Trafficking is a hot-button issue, where even defining what is meant by the term is contentious and deeply politicized—but at a minimum, it describes forced labor, where the force may be physical or psychological in nature. The International Labor Organization (ILO) estimates that nearly 22 million people may be involved in forced labor worldwide, the majority of which does not involve forced labor in the sex trade. In the United States, anti-trafficking law developed over the last ten years has advanced definitions of trafficking. In addition to Federal law, states have passed their own trafficking laws, which overlap with existing laws against forced labor, child labor, minor prostitution, or prostitution in general.
A good deal of advocacy around trafficking is concerned with proposing new laws, with several organizations—such as the Polaris Project and Shared Hope International—focused on introducing copycat legislation state-after-state, focused on increasing criminal penalties associated with trafficking and moving resources to law enforcement. There is little evidence that strengthening criminal penalties and relying primarily on law enforcement are strategies to end forced labor; in fact, advocates who work with survivors of trafficking, as well as people involved in the sex trade and sex worker rights' advocates, have documented the limitations and dangers of a “tough on crime” approach on trafficking. Still, the “tough on crime” approach has become dominant in what some anti-trafficking advocates now call “the war on trafficking.”
Treating Those In the Sex Trade as Sex Offenders
Proposition 35 adds to this dangerous mix: the overlapping matrix of laws concerning trafficking, the increasingly common conflation of commercial sex with trafficking found in these laws, and the concerns of rights' advocates. If passed, Prop 35 will create more severe criminal penalties for what it describes as "sexual exploitation"—a potentially far-reaching term that can include any kind of commercial sex, whether or not force, fraud or coercion was present.
Under Prop 35, anyone involved in the sex trade could potentially be viewed as being involved in trafficking, and could face all of the criminal penalties associated with this redefinition of who is involved in “trafficking,” which include fines of between $500,000 and $1 million and prison sentences ranging from five years to life. This is in addition to having to register as a sex offender, and surrender to lifelong internet monitoring: that is, turning over all of one's "internet identifiers," which includes "any electronic mail address, user name, screen name, or similar identifier used for the purpose of Internet forum discussions, Internet chat room discussion, instant messaging, social networking, or similar Internet communication."

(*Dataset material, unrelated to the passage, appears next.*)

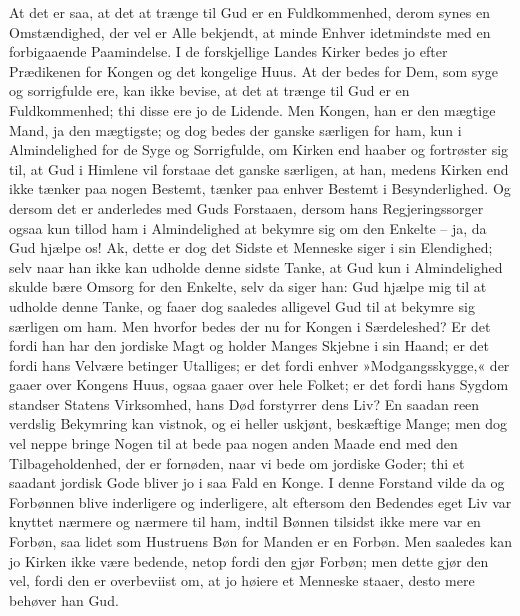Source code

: \documentclass[12pt,a4paper]{article}
\begin{document}
At det er saa, at det at trænge til Gud er en Fuldkommenhed, derom synes en Omstændighed, der vel er Alle bekjendt, at minde Enhver idetmindste med en forbigaaende Paamindelse. I de forskjellige Landes Kirker bedes jo efter Prædikenen for Kongen og det kongelige Huus. At der bedes for Dem, som syge og sorrigfulde ere, kan ikke bevise, at det at trænge til Gud er en Fuldkommenhed; thi disse ere jo de Lidende. Men Kongen, han er den mægtige Mand, ja den mægtigste; og dog bedes der ganske særligen for ham, kun i Almindelighed for de Syge og Sorrigfulde, om Kirken end haaber og fortrøster sig til, at Gud i Himlene vil forstaae det ganske særligen, at han, medens Kirken end ikke tænker paa nogen Bestemt, tænker paa enhver Bestemt i Besynderlighed. Og dersom det er anderledes med Guds Forstaaen, dersom hans Regjeringssorger ogsaa kun tillod ham i Almindelighed at bekymre sig om den Enkelte – ja, da Gud hjælpe os! Ak, dette er dog det Sidste et Menneske siger i sin Elendighed; selv naar han ikke kan udholde denne sidste Tanke, at Gud kun i Almindelighed skulde bære Omsorg for den Enkelte, selv da siger han: Gud hjælpe mig til at udholde denne Tanke, og faaer dog saaledes alligevel Gud til at bekymre sig særligen om ham. Men hvorfor bedes der nu for Kongen i Særdeleshed? Er det fordi han har den jordiske Magt og holder Manges Skjebne i sin Haand; er det fordi hans Velvære betinger Utalliges; er det fordi enhver »Modgangsskygge,« der gaaer over Kongens Huus, ogsaa gaaer over hele Folket; er det fordi hans Sygdom standser Statens Virksomhed, hans Død forstyrrer dens Liv? En saadan reen verdslig Bekymring kan vistnok, og ei heller uskjønt, beskæftige Mange; men dog vel neppe bringe Nogen til at bede paa nogen anden Maade end med den Tilbageholdenhed, der er fornøden, naar vi bede om jordiske Goder; thi et saadant jordisk Gode bliver jo i saa Fald en Konge. I denne Forstand vilde da og Forbønnen blive inderligere og inderligere, alt eftersom den Bedendes eget Liv var knyttet nærmere og nærmere til ham, indtil Bønnen tilsidst ikke mere var en Forbøn, saa lidet som Hustruens Bøn for Manden er en Forbøn. Men saaledes kan jo Kirken ikke være bedende, netop fordi den gjør Forbøn; men dette gjør den vel, fordi den er overbeviist om, at jo høiere et Menneske staaer, desto mere behøver han Gud.
\end{document}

Advocates say Prop 35's conflation of the sex trade with trafficking will not only endanger people in the sex trade, but it will also fail survivors of trafficking. "I think trafficking is very much premised on issues of forced labor – be it forced work, be it forced sexual services," said Cindy Liou, a staff attorney at Asian Pacific Islander Legal Outreach, which works with hundreds of survivors of human trafficking.
"Even the division between forced labor and sex work feel extraneous," she explains. "Our forced labor cases may involve sexual assault, or we may have cases where a client isn't forced to prostitute herself for money, but is forced to commit sexual acts for noncommercial means – [under Prop 35] that would no longer be considered 'forced work.' That said, to confuse prostitution with trafficking is not appropriate, they are separate crimes, and they effect people in different ways. That's the whole point why they are different crimes."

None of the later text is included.